Records to process START

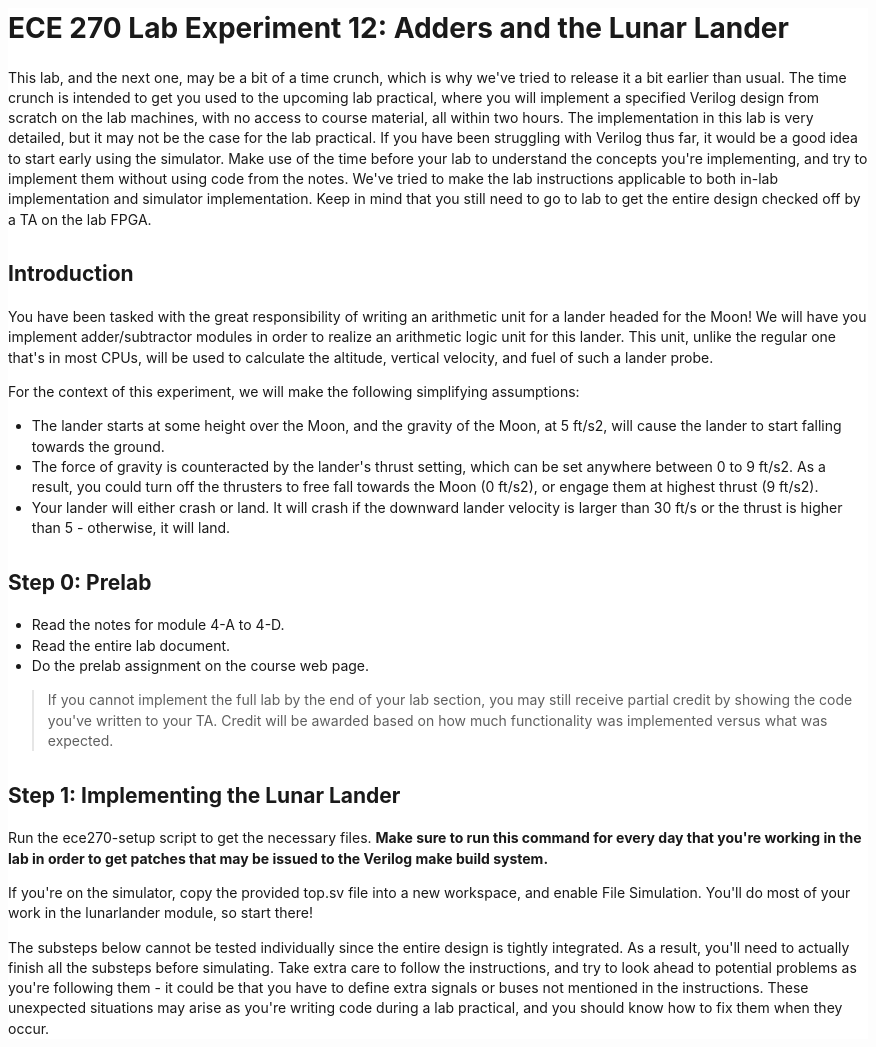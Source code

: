
# ECE 270 Lab Experiment 12: Adders and the Lunar Lander

This lab, and the next one, may be a bit of a time crunch, which is why we've tried to release it a bit earlier than usual. The time crunch is intended to get you used to the upcoming lab practical, where you will implement a specified Verilog design from scratch on the lab machines, with no access to course material, all within two hours. The implementation in this lab is very detailed, but it may not be the case for the lab practical.
If you have been struggling with Verilog thus far, it would be a good idea to start early using the simulator. Make use of the time before your lab to understand the concepts you're implementing, and try to implement them without using code from the notes. We've tried to make the lab instructions applicable to both in-lab implementation and simulator implementation.
Keep in mind that you still need to go to lab to get the entire design checked off by a TA on the lab FPGA.

## Introduction

You have been tasked with the great responsibility of writing an arithmetic unit for a lander headed for the Moon! We will have you implement adder/subtractor modules in order to realize an arithmetic logic unit for this lander. This unit, unlike the regular one that's in most CPUs, will be used to calculate the altitude, vertical velocity, and fuel of such a lander probe. <br />

For the context of this experiment, we will make the following simplifying assumptions: <br />

- The lander starts at some height over the Moon, and the gravity of the Moon, at 5 ft/s2, will cause the lander to start falling towards the ground.
- The force of gravity is counteracted by the lander's thrust setting, which can be set anywhere between 0 to 9 ft/s2. As a result, you could turn off the thrusters to free fall towards the Moon (0 ft/s2), or engage them at highest thrust (9 ft/s2).
- Your lander will either crash or land. It will crash if the downward lander velocity is larger than 30 ft/s or the thrust is higher than 5 - otherwise, it will land.

## Step 0: Prelab

- Read the notes for module 4-A to 4-D.
- Read the entire lab document.
- Do the prelab assignment on the course web page.
>If you cannot implement the full lab by the end of your lab section, you may still receive partial credit by showing the code you've written to your TA. Credit will be awarded based on how much functionality was implemented versus what was expected.

## Step 1: Implementing the Lunar Lander

Run the ece270-setup script to get the necessary files. **Make sure to run this command for every day that you're working in the lab in order to get patches that may be issued to the Verilog make build system.**

If you're on the simulator, copy the provided top.sv file into a new workspace, and enable File Simulation. You'll do most of your work in the lunarlander module, so start there!

The substeps below cannot be tested individually since the entire design is tightly integrated. As a result, you'll need to actually finish all the substeps before simulating. Take extra care to follow the instructions, and try to look ahead to potential problems as you're following them - it could be that you have to define extra signals or buses not mentioned in the instructions. These unexpected situations may arise as you're writing code during a lab practical, and you should know how to fix them when they occur.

Records to process END

## The problem
Produce a verbatim copy of every entry, excluding pictures.

## Answer for this exercise
Source code

:
# ECE 270 Lab Experiment 12: Adders and the Lunar Lander

This lab, and the next one, may be a bit of a time crunch, which is why we've tried to release it a bit earlier than usual. The time crunch is intended to get you used to the upcoming lab practical, where you will implement a specified Verilog design from scratch on the lab machines, with no access to course material, all within two hours. The implementation in this lab is very detailed, but it may not be the case for the lab practical.
If you have been struggling with Verilog thus far, it would be a good idea to start early using the simulator. Make use of the time before your lab to understand the concepts you're implementing, and try to implement them without using code from the notes. We've tried to make the lab instructions applicable to both in-lab implementation and simulator implementation.
Keep in mind that you still need to go to lab to get the entire design checked off by a TA on the lab FPGA.

## Introduction

You have been tasked with the great responsibility of writing an arithmetic unit for a lander headed for the Moon! We will have you implement adder/subtractor modules in order to realize an arithmetic logic unit for this lander. This unit, unlike the regular one that's in most CPUs, will be used to calculate the altitude, vertical velocity, and fuel of such a lander probe. <br />

For the context of this experiment, we will make the following simplifying assumptions: <br />

- The lander starts at some height over the Moon, and the gravity of the Moon, at 5 ft/s2, will cause the lander to start falling towards the ground.
- The force of gravity is counteracted by the lander's thrust setting, which can be set anywhere between 0 to 9 ft/s2. As a result, you could turn off the thrusters to free fall towards the Moon (0 ft/s2), or engage them at highest thrust (9 ft/s2).
- Your lander will either crash or land. It will crash if the downward lander velocity is larger than 30 ft/s or the thrust is higher than 5 - otherwise, it will land.

## Step 0: Prelab

- Read the notes for module 4-A to 4-D.
- Read the entire lab document.
- Do the prelab assignment on the course web page.
>If you cannot implement the full lab by the end of your lab section, you may still receive partial credit by showing the code you've written to your TA. Credit will be awarded based on how much functionality was implemented versus what was expected.

## Step 1: Implementing the Lunar Lander

Run the ece270-setup script to get the necessary files. **Make sure to run this command for every day that you're working in the lab in order to get patches that may be issued to the Verilog make build system.**

If you're on the simulator, copy the provided top.sv file into a new workspace, and enable File Simulation. You'll do most of your work in the lunarlander module, so start there!

The substeps below cannot be tested individually since the entire design is tightly integrated. As a result, you'll need to actually finish all the substeps before simulating. Take extra care to follow the instructions, and try to look ahead to potential problems as you're following them - it could be that you have to define extra signals or buses not mentioned in the instructions. These unexpected situations may arise as you're writing code during a lab practical, and you should know how to fix them when they occur.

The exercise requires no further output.